In 2021 The Open University’s interdisciplinary Spaces and Places conference will address the theme of ‘Courtly Encounters’ by exploring instances of cultural exchange that shaped the day-to-day and extraordinary sensory experiences of court life.
Since Subrahhmanyam’s seminal book Courtly Encounters, scholars have incorporated the transcultural in courtly studies, but not to the extent it deserves. At a time when scholars across the humanities are embracing a ‘global turn,’ it is an important moment to reassess court studies and consider new approaches that allow us to move beyond Eurocentricism and simple explanations of ‘shared’ tastes and also adopt novel approaches.
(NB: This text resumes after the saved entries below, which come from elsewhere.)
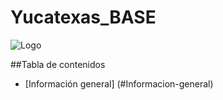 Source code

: # Yucatexas_BASE

![Logo](./Img/icono-base.svg)

##Tabla de contenidos

* [Información general] (#Informacion-general)
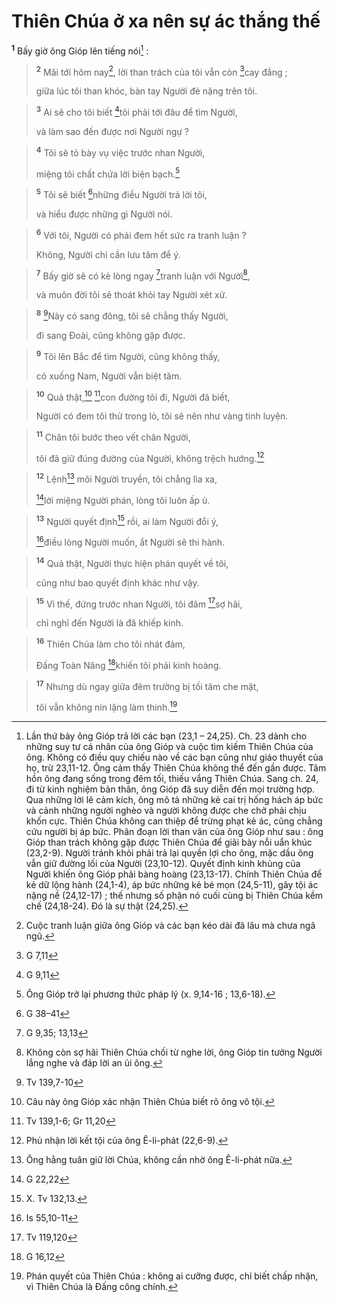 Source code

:# Thiên Chúa ở xa nên sự ác thắng thế
<sup><b>1</b></sup> Bấy giờ ông Gióp lên tiếng nói[^1] :


> <sup><b>2</b></sup> Mãi tới hôm nay[^2], lời than trách của tôi vẫn còn [^1*]cay đắng ;
> 
> giữa lúc tôi than khóc, bàn tay Người đè nặng trên tôi.
>


> <sup><b>3</b></sup> Ai sẽ cho tôi biết [^2*]tôi phải tới đâu để tìm Người,
> 
> và làm sao đến được nơi Người ngự ?
>


> <sup><b>4</b></sup> Tôi sẽ tỏ bày vụ việc trước nhan Người,
> 
> miệng tôi chất chứa lời biện bạch.[^3]
>


> <sup><b>5</b></sup> Tôi sẽ biết [^3*]những điều Người trả lời tôi,
> 
> và hiểu được những gì Người nói.
>


> <sup><b>6</b></sup> Với tôi, Người có phải đem hết sức ra tranh luận ?
> 
> Không, Người chỉ cần lưu tâm để ý.
>


> <sup><b>7</b></sup> Bấy giờ sẽ có kẻ lòng ngay [^4*]tranh luận với Người[^4],
> 
> và muôn đời tôi sẽ thoát khỏi tay Người xét xử.
>


> <sup><b>8</b></sup> [^5*]Này có sang đông, tôi sẽ chẳng thấy Người,
> 
> đi sang Đoài, cũng không gặp được.
>


> <sup><b>9</b></sup> Tôi lên Bắc để tìm Người, cũng không thấy,
> 
> có xuống Nam, Người vẫn biệt tăm.
>


> <sup><b>10</b></sup> Quả thật,[^5] [^6*]con đường tôi đi, Người đã biết,
> 
> Người có đem tôi thử trong lò, tôi sẽ nên như vàng tinh luyện.
>


> <sup><b>11</b></sup> Chân tôi bước theo vết chân Người,
> 
> tôi đã giữ đúng đường của Người, không trệch hướng.[^6]
>


> <sup><b>12</b></sup> Lệnh[^7] môi Người truyền, tôi chẳng lìa xa,
> 
> [^7*]lời miệng Người phán, lòng tôi luôn ấp ủ.
>


> <sup><b>13</b></sup> Người quyết định[^8] rồi, ai làm Người đổi ý,
> 
> [^8*]điều lòng Người muốn, ắt Người sẽ thi hành.
>


> <sup><b>14</b></sup> Quả thật, Người thực hiện phán quyết về tôi,
> 
> cũng như bao quyết định khác như vậy.
>


> <sup><b>15</b></sup> Vì thế, đứng trước nhan Người, tôi đâm [^9*]sợ hãi,
> 
> chỉ nghĩ đến Người là đã khiếp kinh.
>


> <sup><b>16</b></sup> Thiên Chúa làm cho tôi nhát đảm,
> 
> Đấng Toàn Năng [^10*]khiến tôi phải kinh hoàng.
>


> <sup><b>17</b></sup> Nhưng dù ngay giữa đêm trường bị tối tăm che mặt,
> 
> tôi vẫn không nín lặng làm thinh.[^9]
>

[^1]: Lần thứ bảy ông Gióp trả lời các bạn (23,1 – 24,25). Ch. 23 dành cho những suy tư cá nhân của ông Gióp và cuộc tìm kiếm Thiên Chúa của ông. Không có điều quy chiếu nào về các bạn cũng như giáo thuyết của họ, trừ 23,11-12. Ông cảm thấy Thiên Chúa không thể đến gần được. Tâm hồn ông đang sống trong đêm tối, thiếu vắng Thiên Chúa. Sang ch. 24, đi từ kinh nghiệm bản thân, ông Gióp đã suy diễn đến mọi trường hợp. Qua những lời lẽ cảm kích, ông mô tả những kẻ cai trị hống hách áp bức và cảnh những người nghèo và người không được che chở phải chịu khốn cực. Thiên Chúa không can thiệp để trừng phạt kẻ ác, cũng chẳng cứu người bị áp bức. Phân đoạn lời than vãn của ông Gióp như sau : ông Gióp than trách không gặp được Thiên Chúa để giãi bày nỗi uẩn khúc (23,2-9). Người tránh khỏi phải trả lại quyền lợi cho ông, mặc dầu ông vẫn giữ đường lối của Người (23,10-12). Quyết định kinh khủng của Người khiến ông Gióp phải bàng hoàng (23,13-17). Chính Thiên Chúa để kẻ dữ lộng hành (24,1-4), áp bức những kẻ bé mọn (24,5-11), gây tội ác nặng nề (24,12-17) ; thế nhưng số phận nó cuối cùng bị Thiên Chúa kềm chế (24,18-24). Đó là sự thật (24,25).
[^2]: Cuộc tranh luận giữa ông Gióp và các bạn kéo dài đã lâu mà chưa ngã ngũ.
[^3]: Ông Gióp trở lại phương thức pháp lý (x. 9,14-16 ; 13,6-18).
[^4]: Không còn sợ hãi Thiên Chúa chối từ nghe lời, ông Gióp tin tưởng Người lắng nghe và đáp lời an ủi ông.
[^5]: Câu này ông Gióp xác nhận Thiên Chúa biết rõ ông vô tội.
[^6]: Phủ nhận lời kết tội của ông Ê-li-phát (22,6-9).
[^7]: Ông hằng tuân giữ lời Chúa, không cần nhờ ông Ê-li-phát nữa.
[^8]: X. Tv 132,13.
[^9]: Phán quyết của Thiên Chúa : không ai cưỡng được, chỉ biết chấp nhận, vì Thiên Chúa là Đấng công chính.
[^1*]: G 7,11
[^2*]: G 9,11
[^3*]: G 38–41
[^4*]: G 9,35; 13,13
[^5*]: Tv 139,7-10
[^6*]: Tv 139,1-6; Gr 11,20
[^7*]: G 22,22
[^8*]: Is 55,10-11
[^9*]: Tv 119,120
[^10*]: G 16,12
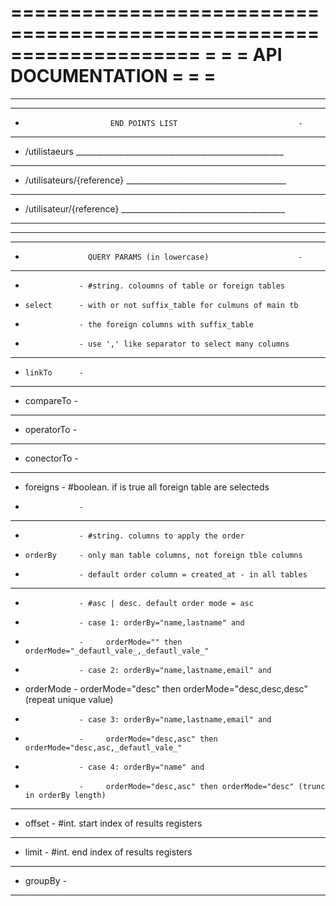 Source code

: ====================================================================
=                                                                  =
=                     API DOCUMENTATION                            =
=                                                                  =
====================================================================

********************************************************************

--------------------------------------------------------------------
-                        END POINTS LIST                           - 
--------------------------------------------------------------------
* /utilistaeurs ____________________________________________________
--------------------------------------------------------------------
* /utilisateurs/{reference} ________________________________________
--------------------------------------------------------------------
* /utilisateur/{reference} _________________________________________
--------------------------------------------------------------------

********************************************************************

--------------------------------------------------------------------
-                   QUERY PARAMS (in lowercase)                    - 
--------------------------------------------------------------------
-                 - #string. coloumns of table or foreign tables
-     select      - with or not suffix_table for culmuns of main tb
-                 - the foreign columns with suffix_table
-                 - use ',' like separator to select many columns
--------------------------------------------------------------------
-     linkTo      -
--------------------------------------------------------------------
-    compareTo    -
--------------------------------------------------------------------
-    operatorTo   -
--------------------------------------------------------------------
-    conectorTo   -
--------------------------------------------------------------------
-    foreigns     - #boolean. if is true all foreign table are selecteds
-                 - 
--------------------------------------------------------------------
-                 - #string. columns to apply the order
-     orderBy     - only man table columns, not foreign tble columns
-                 - default order column = created_at - in all tables
--------------------------------------------------------------------
-                 - #asc | desc. default order mode = asc
-                 - case 1: orderBy="name,lastname" and
-                 -     orderMode="" then orderMode="_defautl_vale_,_defautl_vale_"
-                 - case 2: orderBy="name,lastname,email" and
-    orderMode    -     orderMode="desc" then orderMode="desc,desc,desc" (repeat unique value)
-                 - case 3: orderBy="name,lastname,email" and
-                 -     orderMode="desc,asc" then orderMode="desc,asc,_defautl_vale_"
-                 - case 4: orderBy="name" and
-                 -     orderMode="desc,asc" then orderMode="desc" (trunc in orderBy length)
--------------------------------------------------------------------
- offset          - #int. start index of results registers
--------------------------------------------------------------------
- limit           - #int. end index of results registers
--------------------------------------------------------------------
- groupBy         -
--------------------------------------------------------------------


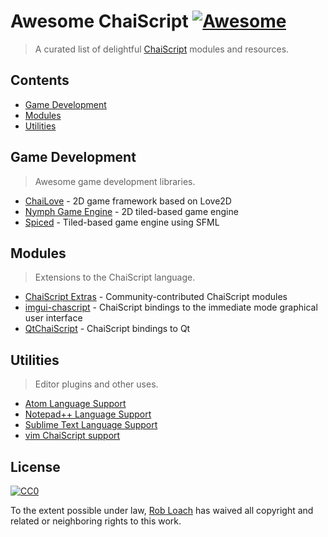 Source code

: # Awesome ChaiScript [![Awesome](https://awesome.re/badge.svg)](https://awesome.re)

> A curated list of delightful [ChaiScript](http://chaiscript.com) modules and resources.

## Contents

- [Game Development](#game-development)
- [Modules](#modules)
- [Utilities](#utilities)

## Game Development

> Awesome game development libraries.

- [ChaiLove](https://github.com/libretro/libretro-chailove) - 2D game framework based on Love2D
- [Nymph Game Engine](https://github.com/sainteos/nymph-game-engine) - 2D tiled-based game engine
- [Spiced](https://github.com/ChaiScript/Spiced) - Tiled-based game engine using SFML

## Modules

> Extensions to the ChaiScript language.

- [ChaiScript Extras](https://github.com/ChaiScript/ChaiScript_Extras) - Community-contributed ChaiScript modules
- [imgui-chascript](https://github.com/JuJuBoSc/imgui-chaiscript) - ChaiScript bindings to the immediate mode graphical user interface
- [QtChaiScript](https://github.com/facontidavide/QtChaiScript) - ChaiScript bindings to Qt

## Utilities

> Editor plugins and other uses.

- [Atom Language Support](https://github.com/marty1885/language-chaiscript)
- [Notepad++ Language Support](https://github.com/ChaiScript/npp-chaiscript)
- [Sublime Text Language Support](https://github.com/ChaiScript/sublimetext-chaiscript)
- [vim ChaiScript support](https://github.com/ChaiScript/vim-chaiscript)

## License

[![CC0](http://mirrors.creativecommons.org/presskit/buttons/88x31/svg/cc-zero.svg)](https://creativecommons.org/publicdomain/zero/1.0/)

To the extent possible under law, [Rob Loach](http://robloach.net) has waived all copyright and related or neighboring rights to this work.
The early modern court was not a closed entity but was reliant on the movement of people and things, its power being dependent on its relationships with other courts and states. In the early modern period, increased exploration led to fierce competition over the control of trade routes and territories, and inevitably led to diplomatic entanglements that reached from Brazil to Portugal to India. These entanglements brought about hostile relationships, confusion and admiration, giving rise to cross-cultural transfer, exchange and friction as objects, practices and people moved through trade and diplomacy.
This conference will examine courtly encounters during the early modern period to consider the following questions:
- How were courtly spaces adapted and transformed through the movement of material and immaterial things and to what extent did those things condition sensorial experiences?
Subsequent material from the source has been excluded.